Foregoing a formal proof, we can generalize our results on the unit simplex: the \(n\)-dimensional unit simplex has “volume” given by \(1 / n!\). For our purposes, \(P(N \leq n) = 1 - 1/n!\). Thus, for any \(n\geq 2\), \[ \begin{align} P(N = n) &= P(N \leq n) - P(N \leq n - 1) \\ &= \left[1 - \frac{1}{n!}\right] - \left[1 - \frac{1}{(n-1)!}\right] \\ &= \frac{1}{(n - 1)!} - \frac{1}{n!} \\ &= \frac{n - 1}{n!}. \end{align} \] We’ve got everything we need to find the expected value of \(N\). \[ \begin{align} E(N) &= \sum_{n = 2}^\infty n P(N = n) \\ &= \sum_{n = 2}^\infty n\left(\frac{n - 1}{n!}\right) \\ &= \sum_{n = 2}^\infty \frac{1}{(n - 2)!} \\ &= \sum_{n = 0}^\infty \frac{1}{n!} \end{align} \] Recall the exponential series is given by \(e^{x} = \sum_{n = 0}^{\infty} \frac{x^{n}}{n!}\). Thus, \(E(N)\) is equivalently \(e\). Yes that’s right: we expect, on average, \(e\) random draws from the interval \([0, 1]\) to ensure their sum exceeds 1!

  1. A convenient way to remember \(e\): Take 0.3 from 3 (2.7) followed by the election year of former U.S. president Andrew Jackson twice in a row (1828). That is, \(e \approx 2.718281828\). Okay, maybe it’s not that helpful, but you’re slightly more prepared for American presidential history trivia! 

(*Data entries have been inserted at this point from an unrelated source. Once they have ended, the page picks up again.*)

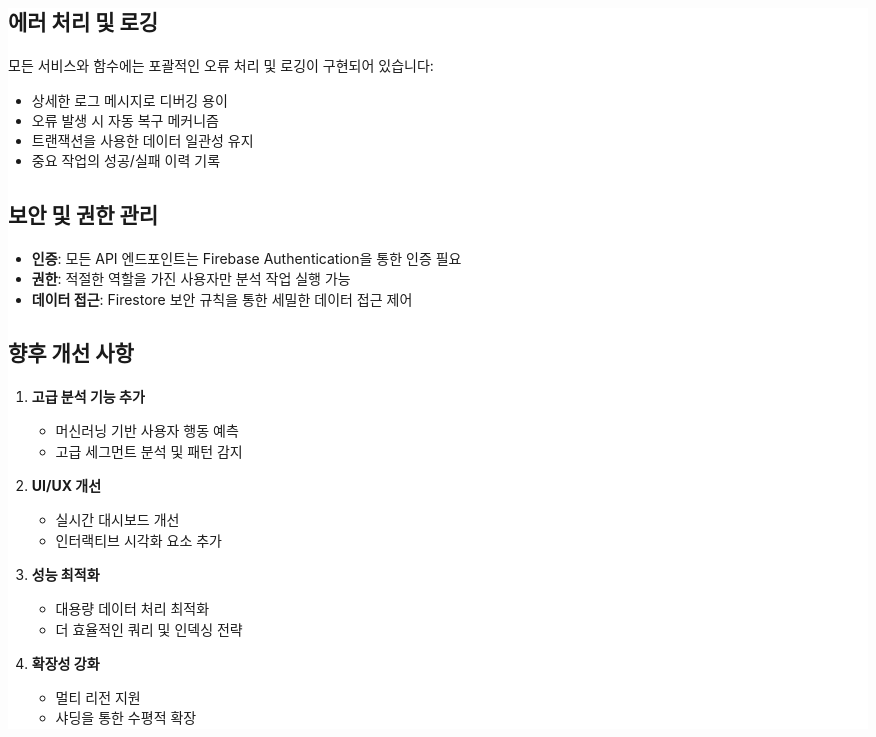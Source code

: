 ## 에러 처리 및 로깅

모든 서비스와 함수에는 포괄적인 오류 처리 및 로깅이 구현되어 있습니다:

- 상세한 로그 메시지로 디버깅 용이
- 오류 발생 시 자동 복구 메커니즘
- 트랜잭션을 사용한 데이터 일관성 유지
- 중요 작업의 성공/실패 이력 기록

## 보안 및 권한 관리

- **인증**: 모든 API 엔드포인트는 Firebase Authentication을 통한 인증 필요
- **권한**: 적절한 역할을 가진 사용자만 분석 작업 실행 가능
- **데이터 접근**: Firestore 보안 규칙을 통한 세밀한 데이터 접근 제어

## 향후 개선 사항

1. **고급 분석 기능 추가**
   - 머신러닝 기반 사용자 행동 예측
   - 고급 세그먼트 분석 및 패턴 감지

2. **UI/UX 개선**
   - 실시간 대시보드 개선
   - 인터랙티브 시각화 요소 추가

3. **성능 최적화**
   - 대용량 데이터 처리 최적화
   - 더 효율적인 쿼리 및 인덱싱 전략

4. **확장성 강화**
   - 멀티 리전 지원
   - 샤딩을 통한 수평적 확장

  2. An \(n\)-dimensional unit simplex is the region of \(n\)-dimensional space for which \(x_1 + x_2 + \cdots + x_n \leq 1\) and \(x_i > 0, i = 1, 2, \ldots, n\). A unit simplex in one dimension (1D) is boring; it’s just the unit interval \([0, 1]\). In 2D, the unit simplex takes the form of a triangle bounded by \(x_1 + x_2 \leq 1, x_1 > 0, x_2 > 0\). In 3D, we get a tetrahedron, in 4D a hypertetrahedron, and in \(n\) dimensions – well, an \(n\)-dimensional simplex.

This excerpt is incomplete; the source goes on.